BARBARAELLEN KOCH FILE PHOTO
Peconic River Sportsmen’s Club member Paul Sebastianelli of Medford sits with his grandson, Jarod Alfasi, 10, of Virginia, watching fish jump out of the water on Lake Donohue in Calverton. Chemicals have been found in drinking water wells at the club, which is south of the former Grumman plant.
In a move that shines “a light at the end of the tunnel” for residents long worried about extensive groundwater pollution flowing from the former Grumman naval weapons plant in Calverton, the U.S. Navy last week unveiled a plan to start testing treatment systems there this summer.
Based on the results of those tests, the Navy will present a comprehensive plan, called a Corrective Measures Study, in February that will include long-term cleanup options. After a 30-day public comment period, the study will be amended, if necessary. Once it is approved by the state, the actual cleanup could begin.
“The Navy was for the first time was talking about active remediation, and pinpointing … specific locations where they could do remediation,” said Bill Gunther, a Brookhaven National Lab research engineer and community co-chairman on the Navy’s Restoration Advisory Board (RAB), which met last Thursday in Calverton to discuss the Navy’s progress.
Once installed, treatment systems would target high concentrations of volatile organic compounds, or VOCs, that are flowing from the former Navy property toward the Peconic River.
VOC concentrations as high as 1,090 micrograms per liter have been found in the area. State drinking water standards are five micrograms per liter.
The News-Review first reported the existence of a wide-ranging plume in Calverton groundwater last March. The report caught the attention of Senator Charles Schumer (D-N.Y.) and other federal lawmakers, who have since been pressuring the Navy to move quickly to clean up the mess. The Navy previously contended that the chemicals were disappearing naturally as they flowed south toward the river, a theory that community members on the RAB, county health department officials and Mr. Schumer were all unhappy with.
“I commend the Navy for finally heeding our call on this matter and committing to swift action to protect Long Islanders from dangerous pollution,” Mr. Schumer said this week. “For too long, the Navy sat back and watched as dangerous chemicals migrated towards critical drinking water wells and the Peconic River.”
“It’s a light at the end of the tunnel,” Mr. Gunther said of the Navy’s apparent about-face, “but [lawmakers] need to keep pushing and continue to show the level of importance that we think this is worth.”
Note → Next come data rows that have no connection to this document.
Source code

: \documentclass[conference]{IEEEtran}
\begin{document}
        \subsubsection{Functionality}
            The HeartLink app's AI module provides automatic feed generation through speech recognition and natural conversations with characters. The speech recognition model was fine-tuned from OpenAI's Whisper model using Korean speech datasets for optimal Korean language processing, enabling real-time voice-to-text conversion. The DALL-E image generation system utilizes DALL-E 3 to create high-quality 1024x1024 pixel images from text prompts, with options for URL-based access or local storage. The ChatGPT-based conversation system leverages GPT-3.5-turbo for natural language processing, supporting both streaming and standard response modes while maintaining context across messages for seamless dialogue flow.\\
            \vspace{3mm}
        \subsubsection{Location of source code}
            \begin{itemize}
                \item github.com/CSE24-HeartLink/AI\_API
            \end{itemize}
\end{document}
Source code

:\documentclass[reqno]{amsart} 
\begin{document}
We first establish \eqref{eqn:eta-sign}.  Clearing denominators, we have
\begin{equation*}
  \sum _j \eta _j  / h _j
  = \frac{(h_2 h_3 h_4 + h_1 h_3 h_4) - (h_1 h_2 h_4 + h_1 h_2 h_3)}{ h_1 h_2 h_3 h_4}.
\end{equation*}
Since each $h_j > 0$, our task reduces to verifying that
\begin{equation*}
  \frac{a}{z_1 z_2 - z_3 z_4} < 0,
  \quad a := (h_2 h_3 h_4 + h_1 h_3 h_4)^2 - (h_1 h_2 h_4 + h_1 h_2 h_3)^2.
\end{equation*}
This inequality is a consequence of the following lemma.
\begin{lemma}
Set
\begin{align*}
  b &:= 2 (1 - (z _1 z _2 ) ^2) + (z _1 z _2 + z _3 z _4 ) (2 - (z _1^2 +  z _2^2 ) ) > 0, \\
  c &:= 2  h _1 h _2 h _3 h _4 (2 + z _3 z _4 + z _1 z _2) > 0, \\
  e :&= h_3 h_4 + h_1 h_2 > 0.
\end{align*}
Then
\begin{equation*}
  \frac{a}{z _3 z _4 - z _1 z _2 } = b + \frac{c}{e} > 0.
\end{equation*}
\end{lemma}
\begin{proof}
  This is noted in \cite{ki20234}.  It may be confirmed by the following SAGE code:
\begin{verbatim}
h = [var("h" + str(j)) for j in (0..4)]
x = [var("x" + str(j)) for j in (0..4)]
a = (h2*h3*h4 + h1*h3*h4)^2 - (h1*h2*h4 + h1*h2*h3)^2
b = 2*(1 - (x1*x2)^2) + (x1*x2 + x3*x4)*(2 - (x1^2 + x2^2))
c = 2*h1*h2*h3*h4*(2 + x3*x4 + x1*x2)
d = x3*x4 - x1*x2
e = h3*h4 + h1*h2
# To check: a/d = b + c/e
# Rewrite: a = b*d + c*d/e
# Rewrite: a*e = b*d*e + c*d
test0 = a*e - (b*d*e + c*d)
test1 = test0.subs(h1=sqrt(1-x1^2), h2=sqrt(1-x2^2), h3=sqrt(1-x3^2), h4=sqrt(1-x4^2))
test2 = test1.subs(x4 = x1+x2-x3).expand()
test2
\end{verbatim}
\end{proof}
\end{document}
Used for decades to clear grease from jet engines when Grumman operated an assembly plant and flight test facility on the naval site, the chemicals could have harmful effects on humans and wildlife. And they have already been found in the river. Grumman ceased operations in 1994 after about 40 years there.
The Navy has identified three sites in and near the former Grumman facility where they will run pump tests, starting in June. The tests involve a “controlled extraction of groundwater, coupled with monitoring of water levels … to determine the aquifer’s characteristics,” explained Navy spokesman Tom Kreidel.
The tests are needed to evaluate possible treatment systems, the most common of which is a pump-and-treat mechanism. “The pump test will mimic a groundwater pump-and-treat system, but on a smaller scale,” Mr. Kreidel said.
But the Navy will also run preliminary tests on another cleanup method called a biodegredation system. This approach involves injecting the groundwater with corn-based organic materials that help to degrade the chemicals, Navy officials explained at the RAB meeting last Thursday.
During testing, the organic materials will be injected where the highest concentrations of VOCs have been found, and groundwater flow will then be monitored to see if a permanent biodegredation approach would be effective, Mr. Kreidel said.
Both methods could ultimately be used in the cleanup effort at the site.